The Akron City Council advanced plans Monday to help private developers fill two empty downtown buildings and lease 8.4 acres at the airport for a truck-driving school.

The elected body’s busy planning committee also put the brakes on a rewrite of zoning rules that would shrink the number of parking lots required for future housing developments, nearly eliminating them in some cases.

The committee gave a nod to the sale of CitiCenter, 146 S. High St., for $2.8 million to Weston Inc. The Cleveland-based developer, which would get a 15-year property tax break on residential improvements, plans to put 60 apartments in the old YWCA building and lease 20,000 square feet in the lower two floors back to the city for an employees' credit union and municipal staff dislocated by the development.

Weston Director of Development Kurt Updegraff said the building’s central location and physical connection to City Hall is “a big sales point for” future tenants. Apartments are set from 600 to 1,000 square feet with parking in an attached city deck.

With one to three years before financing is secured, Updegraff said it’s too early to set rental rates. “We’ll determine that when the market study is completed. I can’t really tell you that right now.”

The council also gave an initial nod to buy and sell the old Carlton Building at 201 S. Main St. across from Lock 3 Park.

The short office building, in a block with seven others poised for redevelopment, needs a new heating and cooling system, electrical wiring and plumbing before its new owners, PEG Entertainment, can move in. First, though, the city will buy the property for $1 from JMS Place Limited and then sell it for a buck to Pritt Properties.

Public ownership, even for a few seconds, allows the city to offer a 30-year property tax rebate on the improvements, which a developer might not undertake without the public incentive.

Ryan Pritt, who co-founded PEG with his brother five years ago, said his eight full-time employees will move when the work is done from the corner of Exchange and Main streets into the second floor of the 118-year-old Carlton Building, named for Carlton Clothes, a clothing store that was once housed there.

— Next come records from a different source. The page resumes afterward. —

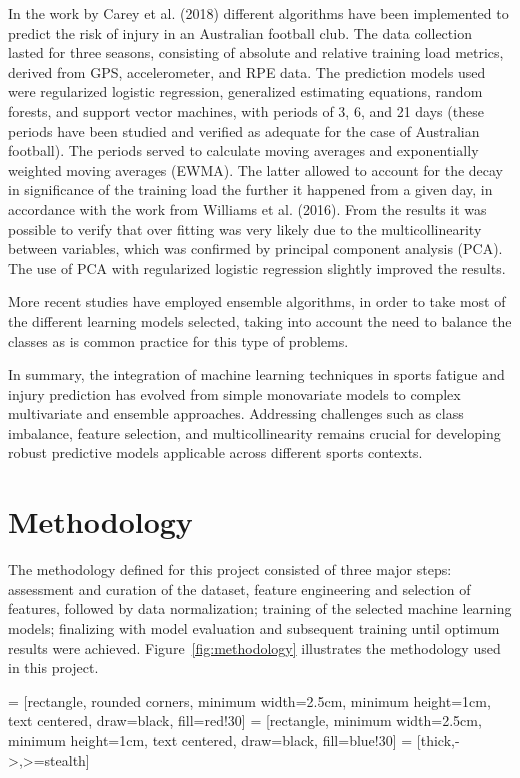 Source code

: \documentclass[conference]{IEEEtran}
\begin{document}
In the work by Carey et al. (2018) different algorithms have been implemented to predict the risk of injury in an Australian football club. The data collection lasted for three seasons, consisting of absolute and relative training load metrics, derived from GPS, accelerometer, and RPE data. The prediction models used were regularized logistic regression, generalized estimating equations, random forests, and support vector machines, with periods of 3, 6, and 21 days (these periods have been studied and verified as adequate for the case of Australian football). The periods served to calculate moving averages and exponentially weighted moving averages (EWMA). The latter allowed to account for the decay in significance of the training load the further it happened from a given day, in accordance with the work from Williams et al. (2016). From the results it was possible to verify that over fitting was very likely due to the multicollinearity between variables, which was confirmed by principal component analysis (PCA). The use of PCA with regularized logistic regression slightly improved the results.

More recent studies have employed ensemble algorithms, in order to take most of the different learning models selected, taking into account the need to balance the classes as is common practice for this type of problems. 

In summary, the integration of machine learning techniques in sports fatigue and injury prediction has evolved from simple monovariate models to complex multivariate and ensemble approaches. Addressing challenges such as class imbalance, feature selection, and multicollinearity remains crucial for developing robust predictive models applicable across different sports contexts.

\section{Methodology}
The methodology defined for this project consisted of three major steps: assessment and curation of the dataset, feature engineering and selection of features, followed by data normalization; training of the selected machine learning models; finalizing with model evaluation and subsequent training until optimum results were achieved. Figure~\ref{fig:methodology} illustrates the methodology used in this project.

 = [rectangle, rounded corners, minimum width=2.5cm, minimum height=1cm, text centered, draw=black, fill=red!30]
 = [rectangle, minimum width=2.5cm, minimum height=1cm, text centered, draw=black, fill=blue!30]
 = [thick,->,>=stealth]
\end{document}
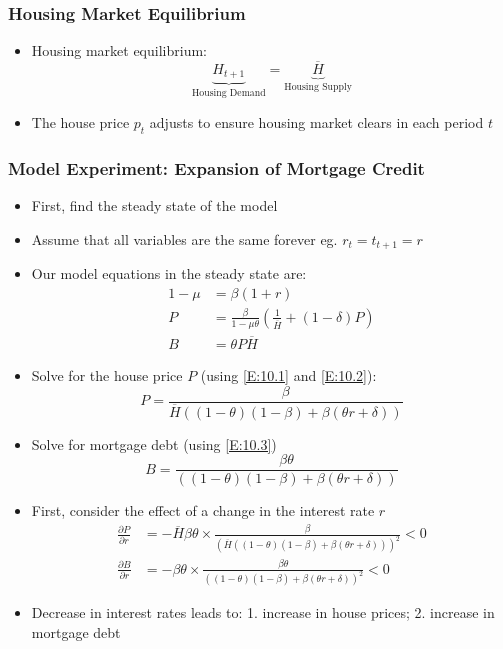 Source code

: \documentclass[a4paper]{article}
\begin{document}
\subsubsection{Housing Market Equilibrium}
	\begin{itemize}
		\item Housing market equilibrium:
		\[
			\underbrace{H_{t+1}}_\text{Housing Demand} = \underbrace{\overline{H}}_\text{Housing Supply}
		\]
		\item The house price \( p_t \) adjusts to ensure housing market clears in each period \( t \)
	\end{itemize}
\subsubsection{Model Experiment: Expansion of Mortgage Credit}
	\begin{itemize}
		\item First, find the \textcolor{myblue}{steady state} of the model
		\item Assume that all variables are the same forever eg. \( r_t=t_{t+1}=r \)
		\item Our model equations in the steady state are:
		\begin{align}
			1-\mu &= \beta(1+r) \label{E:10.1}\\
			P &= \frac{\beta}{1-\mu\theta} \left( \frac{1}{\overline{H}} + (1-\delta)P \right) \label{E:10.2}\\
			B &= \theta P\overline{H} \label{E:10.3}
		\end{align}
		\item Solve for the house price \( P \) (using \cref{E:10.1} and \cref{E:10.2}):
		\[
			P = \frac{\beta}{\overline{H}((1-\theta)(1-\beta)+\beta(\theta r+\delta))}
		\]
		\item Solve for mortgage debt (using \cref{E:10.3})
		\[
			B = \frac{\beta\theta}{((1-\theta)(1-\beta)+\beta(\theta r+\delta))}
		\]
		\item First, consider the effect of a \textcolor{myblue}{change in the interest rate \( \mathit{r} \)}
		\begin{align*}
			\frac{\partial P}{\partial r} &= -\overline{H}\beta\theta \times \frac{\beta}{(\overline{H}((1-\theta)(1-\beta)+\beta(\theta r+\delta)))^2} <0\\
			\frac{\partial B}{\partial r} &= -\beta\theta \times \frac{\beta\theta}{((1-\theta)(1-\beta)+\beta(\theta r+\delta))^2} <0
		\end{align*}
		\item Decrease in interest rates leads to: 1. \textcolor{myblue}{increase in house prices}; 2. \textcolor{myblue}{increase in mortgage debt}

\end{itemize}
\end{document}
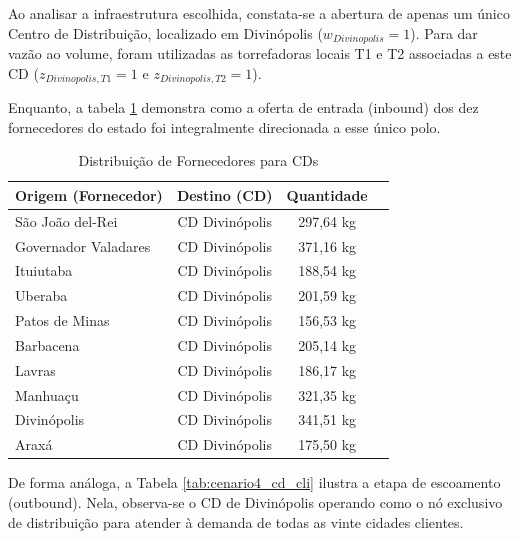 \documentclass[a4paper,11pt]{article}
\begin{document}
Ao analisar a infraestrutura escolhida, constata-se a abertura de apenas um único Centro de Distribuição, localizado em Divinópolis ($w_{Divinopolis} = 1$). Para dar vazão ao volume, foram utilizadas as torrefadoras locais T1 e T2 associadas a este CD ($z_{Divinopolis, T1} = 1$ e $z_{Divinopolis, T2} = 1$). 

Enquanto, a tabela \ref{tab:cenario4_forn_cd} demonstra como a oferta de entrada (inbound) dos dez fornecedores do estado foi integralmente direcionada a esse único polo.

\begin{table}[H]
\centering
\begin{tabular}{lccc}
\hline
\textbf{Origem (Fornecedor)} & \textbf{Destino (CD)} & \textbf{Quantidade} \\ \hline
São João del-Rei        & CD Divinópolis    & 297,64 kg     \\
Governador Valadares    & CD Divinópolis    & 371,16 kg  \\
Ituiutaba               & CD Divinópolis    & 188,54 kg  \\
Uberaba                 & CD Divinópolis    & 201,59 kg  \\
Patos de Minas          & CD Divinópolis    & 156,53 kg  \\
Barbacena               & CD Divinópolis    & 205,14 kg \\
Lavras                  & CD Divinópolis    & 186,17 kg \\
Manhuaçu                & CD Divinópolis    & 321,35 kg  \\
Divinópolis             & CD Divinópolis    & 341,51 kg  \\
Araxá                   & CD Divinópolis    & 175,50 kg  \\
\hline
\end{tabular}
\caption{Distribuição de Fornecedores para CDs}
\label{tab:cenario4_forn_cd}
\end{table}

De forma análoga, a Tabela \ref{tab:cenario4_cd_cli} ilustra a etapa de escoamento (outbound). Nela, observa-se o CD de Divinópolis operando como o nó exclusivo de distribuição para atender à demanda de todas as vinte cidades clientes.
\end{document}
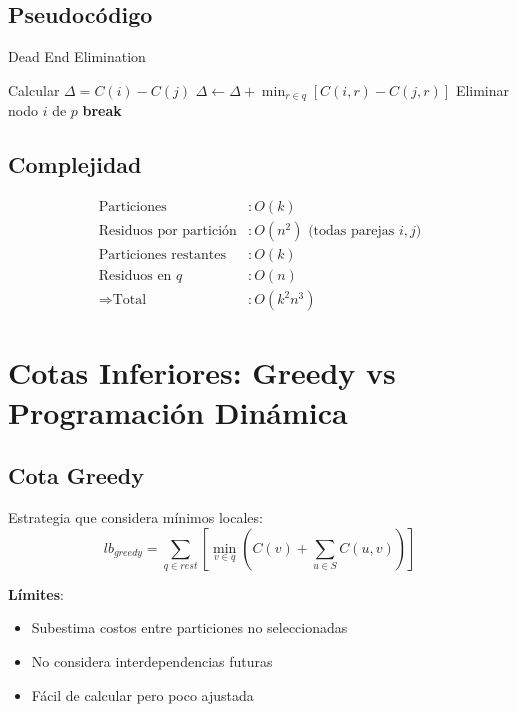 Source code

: \documentclass[letterpaper, 12pt]{report}
\begin{document}
\subsection{Pseudocódigo}
\begin{algorithm}[H]
\caption{Dead End Elimination}
\begin{algorithmic}[1]
            \State Calcular $\Delta = C(i) - C(j)$
                \State $\Delta \leftarrow \Delta + \min_{r \in q}[C(i,r) - C(j,r)]$
            \EndFor
                \State Eliminar nodo $i$ de $p$
                \State \textbf{break}
            \EndIf
        \EndFor
    \EndFor
\EndFor
\end{algorithmic}
\end{algorithm}


\subsection{Complejidad}

\begin{align*}
\text{Particiones} &: O(k) \\
\text{Residuos por partición} &: O(n^2) \text{ (todas parejas }i,j) \\
\text{Particiones restantes} &: O(k) \\
\text{Residuos en } q &: O(n) \\
\Rightarrow \text{Total} &: O(k^2 n^3)
\end{align*}

\section{Cotas Inferiores: Greedy vs Programación Dinámica}

\subsection{Cota Greedy}
Estrategia que considera mínimos locales:
\[
lb_{greedy} = \sum_{q \in rest} \left[ \min_{v \in q} \left( C(v) + \sum_{u \in S} C(u,v) \right) \right]
\]

\textbf{Límites}:
\begin{itemize}
\item Subestima costos entre particiones no seleccionadas
\item No considera interdependencias futuras
\item Fácil de calcular pero poco ajustada
\end{itemize}
\end{document}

Pritt, who volunteered on a steering committee for the city’s downtown redevelopment plan, has Groundswell Development Inc., which also redeveloped Lock 4, to oversee the development project.

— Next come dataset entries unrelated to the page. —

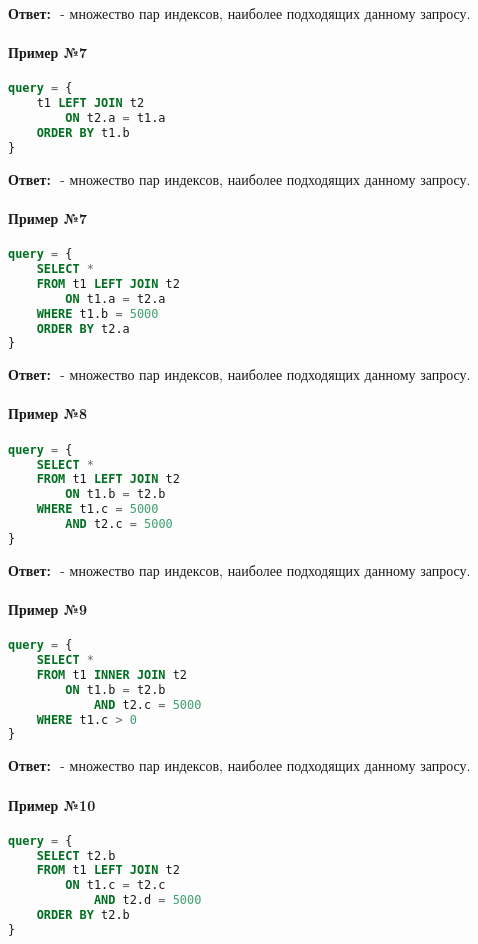 \textbf{Ответ:} ${}$ - множество пар индексов, наиболее подходящих данному запросу.

\paragraph{Пример №7}
\begin{lstlisting}[language=SQL]
query = {
    t1 LEFT JOIN t2
        ON t2.a = t1.a
    ORDER BY t1.b
}
\end{lstlisting}

\textbf{Ответ:} ${}$ - множество пар индексов, наиболее подходящих данному запросу.

\paragraph{Пример №7}
\begin{lstlisting}[language=SQL]
query = {
    SELECT *
    FROM t1 LEFT JOIN t2
        ON t1.a = t2.a
    WHERE t1.b = 5000
    ORDER BY t2.a
}
\end{lstlisting}

\textbf{Ответ:} ${}$ - множество пар индексов, наиболее подходящих данному запросу.

\paragraph{Пример №8}
\begin{lstlisting}[language=SQL]
query = {
    SELECT *
    FROM t1 LEFT JOIN t2
        ON t1.b = t2.b
    WHERE t1.c = 5000
        AND t2.c = 5000
}
\end{lstlisting}

\textbf{Ответ:} ${}$ - множество пар индексов, наиболее подходящих данному запросу.

\paragraph{Пример №9}
\begin{lstlisting}[language=SQL]
query = {
    SELECT *
    FROM t1 INNER JOIN t2
        ON t1.b = t2.b
            AND t2.c = 5000
    WHERE t1.c > 0
}
\end{lstlisting}

\textbf{Ответ:} ${}$ - множество пар индексов, наиболее подходящих данному запросу.


\paragraph{Пример №10}
\begin{lstlisting}[language=SQL]
query = {
    SELECT t2.b
    FROM t1 LEFT JOIN t2
        ON t1.c = t2.c
            AND t2.d = 5000
    ORDER BY t2.b
}
\end{lstlisting}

“As we’ve grown and continue to grow and work with clients all over the county,” Pritt said of his graphics and video production firm, “we really want to put our roots here in Akron.” The repurposing of the Carlton Building’s first floor for retail or other business use would be ”an asset to the community,” he added.

Council has scheduled a final vote on the CitiCenter and PEG deals for Nov. 26.


Stark State President Para Jones successfully lobbied the council to swiftly approve the lease of 8.4 acres for $21,000 annually at the city-owned Akron Executive Airport, formerly Akron Fulton International Airport.

In a modular classroom and on a built-to-suit track, the two-year college hopes to put 100 students through a first-in-the-county seven-week truck-driving school for in-demand CDL's (or commercial driver's licenses). James Hardy, chief of staff to the mayor, said the redevelopment in an industrial corner of Akron will allow students to take rigs out on the road without rattling residential areas.

The truck-driving school, which has received $350,000 in state support, is projected to open early next year. Jones said she needed immediate approval of the city lease so she could apply quickly to the Federal Aviation Administration, which takes applications in six-month cycles for new land use at airports.

Jones is also asking the state to fill a revolving fund that the college would manage to disburse loans and grants for students. Populations under-represented in the trucking industry, including women, would be able to earn a CDL at a fraction of the cost or for free, Jones said. Instead of signing bonuses for new hires, companies would replenish the fund with each student they employ.

“This is not new. Other community colleges in Ohio are using it for their CDL programs,” Jones said, noting that the state, recognizing traditional Pell Grants fall short, expanded funding for CDL students earlier this year.

Parking pause

Lastly, the council took a week to consider the administration’s proposal to reduce off-street parking requirements for new residential housing units.

The city has approved several variances in the past two years, allowing developers of multi-unit housing to offer less than the 1.5 parking spaces per unit required under current law. The rewrite would shrink that to 1 space per unit.

Originally presented weeks ago, the zoning code rewrite is designed to align building standards with what city planners believe will be a more walkable, bikeable future in a city with more residents and fewer personal vehicles. A first draft eliminated the requirement for any parking at supportive housing, including large-scale subsidized complexes for homeless and mentally ill residents. City Planner Jason Segedy and Zoning Manager Mike Antenucci worked with council members Jeff Fusco and Linda Omobien to set a bare minimum of one spot for every four units to accommodate visitors in these facilities, which tend to have residents who can't afford cars.

Omobien also asked about the intent of new language that says low-income tenants have "special needs." That concern gave the council enough pause to wait a week for an explanation from the law department, which helps draft all legislation.